16 June - 7 August 2016

Enrico Bach’s paintings manifest most often through the repeated use of a dominant right angle motif, sharp forms and hard edges, all executed with extraordinary technical precision. Measure and proportion are used to define single forms and/or groups that in turn reflect specific geometries and, more broadly, the geometric world of ‘forms’. Under further investigation it becomes apparent that these forms hint at three-dimensional objects redolent of architectural facades, boxes or storage systems. 

 

Both these divergent aspects of the geometric form are amplified by Bach’s choice of colour. While his motifs are, on one hand robust and ‘technoid’, almost engineered in terms of accuracy, they are at the same time realised with great subtlety.  Using a very specific palette of colours and tones, Bach encourages the viewer to consider the forms as both two-dimensional (painted shapes) and three-dimensional (painted objects), employing with great skill both linear and colour perspective.

 

Bach's paintings are constructed in such a way that they gain a sort of luminosity or glow.
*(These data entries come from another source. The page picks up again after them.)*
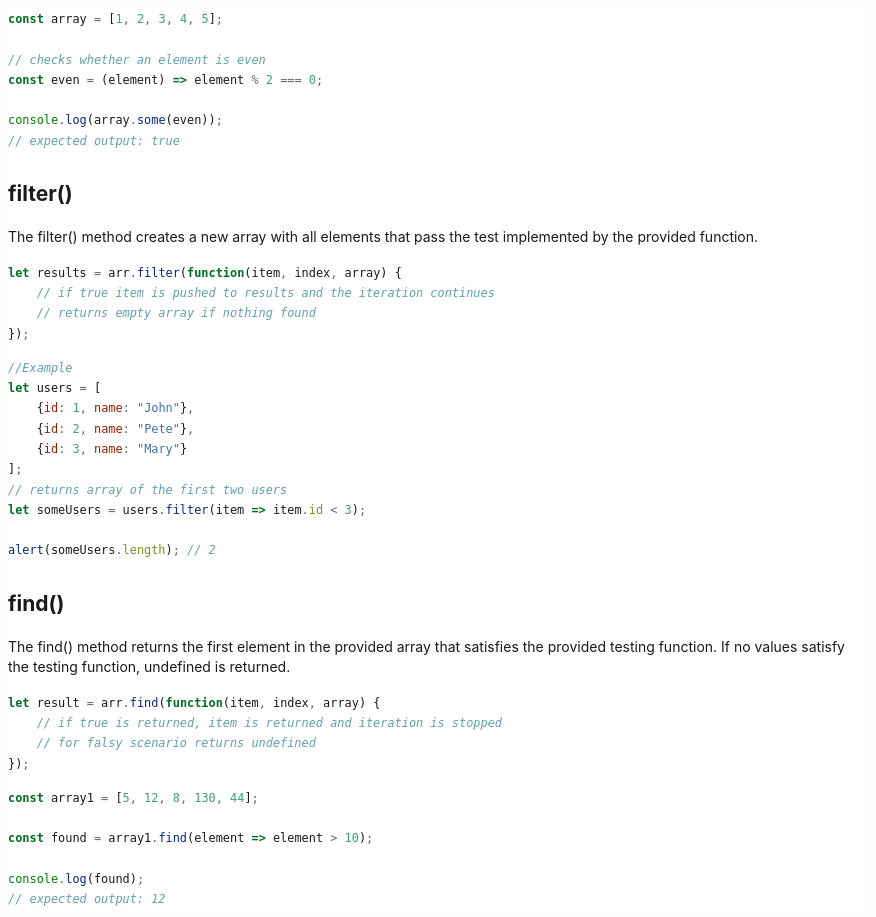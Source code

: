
 ```javascript
const array = [1, 2, 3, 4, 5];

// checks whether an element is even
const even = (element) => element % 2 === 0;

console.log(array.some(even));
// expected output: true
```

## filter()

The filter() method creates a new array with all elements that pass the test implemented by the provided function.

```javascript
let results = arr.filter(function(item, index, array) {
    // if true item is pushed to results and the iteration continues
    // returns empty array if nothing found
});
```
```javascript
//Example
let users = [
    {id: 1, name: "John"},
    {id: 2, name: "Pete"},
    {id: 3, name: "Mary"}
];
// returns array of the first two users
let someUsers = users.filter(item => item.id < 3);

alert(someUsers.length); // 2
```



## find()

The find() method returns the first element in the provided array that satisfies the provided testing function. If no values satisfy the testing function, undefined is returned.
```javascript
let result = arr.find(function(item, index, array) {
    // if true is returned, item is returned and iteration is stopped
    // for falsy scenario returns undefined
});
```
```javascript
const array1 = [5, 12, 8, 130, 44];

const found = array1.find(element => element > 10);

console.log(found);
// expected output: 12
```
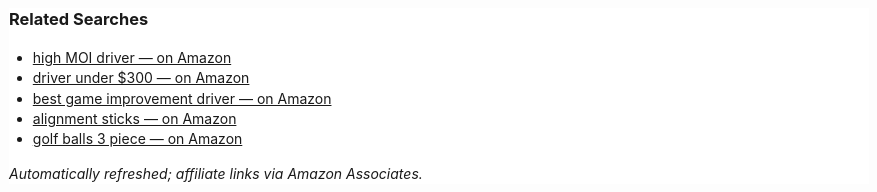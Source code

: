 ### Related Searches

- [high MOI driver — on Amazon](https://www.amazon.com/s?k=high%20MOI%20driver&tag=guildofgolfde-20)
- [driver under $300 — on Amazon](https://www.amazon.com/s?k=driver%20under%20%24300&tag=guildofgolfde-20)
- [best game improvement driver — on Amazon](https://www.amazon.com/s?k=best%20game%20improvement%20driver&tag=guildofgolfde-20)
- [alignment sticks — on Amazon](https://www.amazon.com/s?k=alignment%20sticks&tag=guildofgolfde-20)
- [golf balls 3 piece — on Amazon](https://www.amazon.com/s?k=golf%20balls%203%20piece&tag=guildofgolfde-20)

*Automatically refreshed; affiliate links via Amazon Associates.*
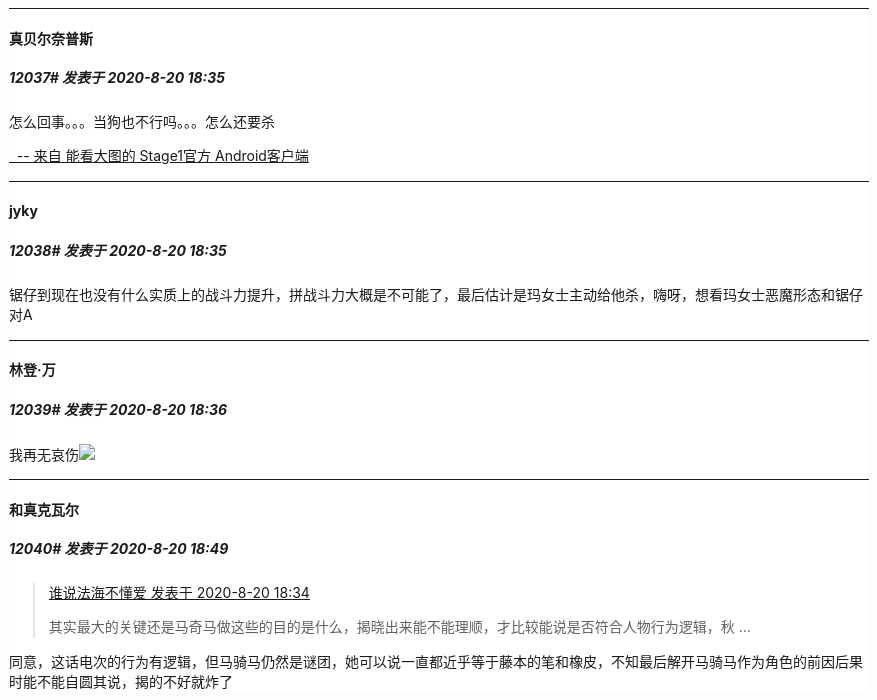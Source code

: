 





-----

####  真贝尔奈普斯  
##### 12037#       发表于 2020-8-20 18:35




怎么回事。。。当狗也不行吗。。。怎么还要杀

[  -- 来自 能看大图的 Stage1官方 Android客户端](https://www.coolapk.com/apk/140634)







-----

####  jyky  
##### 12038#       发表于 2020-8-20 18:35




锯仔到现在也没有什么实质上的战斗力提升，拼战斗力大概是不可能了，最后估计是玛女士主动给他杀，嗨呀，想看玛女士恶魔形态和锯仔对A







-----

####  林登·万  
##### 12039#       发表于 2020-8-20 18:36




我再无哀伤<img src="https://static.saraba1st.com/image/smiley/face2017/135.png" referrerpolicy="no-referrer">







-----

####  和真克瓦尔  
##### 12040#       发表于 2020-8-20 18:49



<blockquote><a href="httphttps://bbs.saraba1st.com/2b/forum.php?mod=redirect&amp;goto=findpost&amp;pid=48498185&amp;ptid=1794543" target="_blank">谁说法海不懂爱 发表于 2020-8-20 18:34</a>

其实最大的关键还是马奇马做这些的目的是什么，揭晓出来能不能理顺，才比较能说是否符合人物行为逻辑，秋 ...</blockquote>
同意，这话电次的行为有逻辑，但马骑马仍然是谜团，她可以说一直都近乎等于藤本的笔和橡皮，不知最后解开马骑马作为角色的前因后果时能不能自圆其说，揭的不好就炸了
Through the conscious introduction of three-dimensional spatial effects – using a line of shadow, a contour or a suggestion of perspective – he is able to transform a part of a painting into an object within an illusion of space. His process allows him to produce an optical effect similar to embossing or debossing, or to create sections that appear to protrude from the painting surface. Having realised a sort of trompe l’oeil effect Bach immediately undermines it, forcing the viewer once again into a strict appreciation of the two-dimensional composition.

 

Surface and space are in a tense dialogue with colour.

 

As much as Enrico Bach's oeuvre appears to be characterised by the dominance of his technical skill and ability to control perspective and depth effects, he has also developed a feeling for the 'otherness' of his paintings: spontaneity, haphazardness in the painting process and associative openness in the final work. The technical virtuosity of his paintings seduce only then to disclose the ‘otherness’ that in turn subverts and disorientates.